* _Problem description_
Please give the count of lines below with the string "textbf" in them, and no other words.
==========
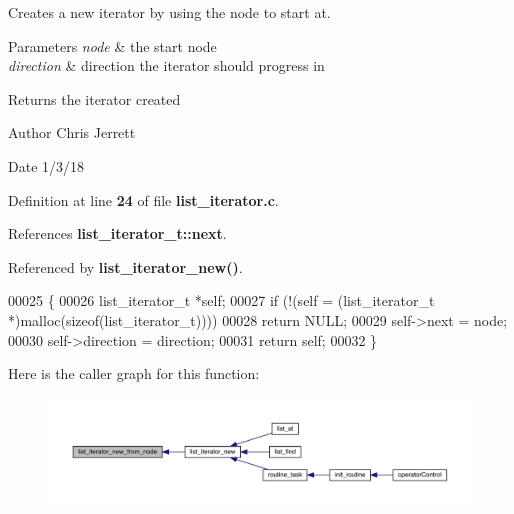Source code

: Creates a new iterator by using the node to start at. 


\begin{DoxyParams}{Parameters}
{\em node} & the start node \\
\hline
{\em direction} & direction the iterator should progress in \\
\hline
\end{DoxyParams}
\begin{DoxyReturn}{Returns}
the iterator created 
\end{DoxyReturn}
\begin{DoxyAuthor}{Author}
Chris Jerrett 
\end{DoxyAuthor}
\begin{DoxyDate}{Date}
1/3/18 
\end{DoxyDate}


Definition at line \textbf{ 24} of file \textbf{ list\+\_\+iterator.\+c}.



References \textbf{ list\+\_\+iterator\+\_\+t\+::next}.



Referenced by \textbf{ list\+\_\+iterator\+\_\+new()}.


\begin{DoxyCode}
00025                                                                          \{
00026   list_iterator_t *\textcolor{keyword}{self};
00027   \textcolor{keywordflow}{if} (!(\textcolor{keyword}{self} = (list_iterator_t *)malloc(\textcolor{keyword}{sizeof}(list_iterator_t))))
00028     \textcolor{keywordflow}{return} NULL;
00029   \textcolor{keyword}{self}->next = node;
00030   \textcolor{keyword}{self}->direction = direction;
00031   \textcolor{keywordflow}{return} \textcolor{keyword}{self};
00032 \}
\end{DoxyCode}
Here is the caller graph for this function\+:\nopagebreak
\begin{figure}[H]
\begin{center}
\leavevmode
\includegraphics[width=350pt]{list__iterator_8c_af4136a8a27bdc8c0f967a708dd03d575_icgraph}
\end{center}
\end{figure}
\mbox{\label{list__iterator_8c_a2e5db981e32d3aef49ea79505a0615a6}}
==========
* _Answer for this exercise_
3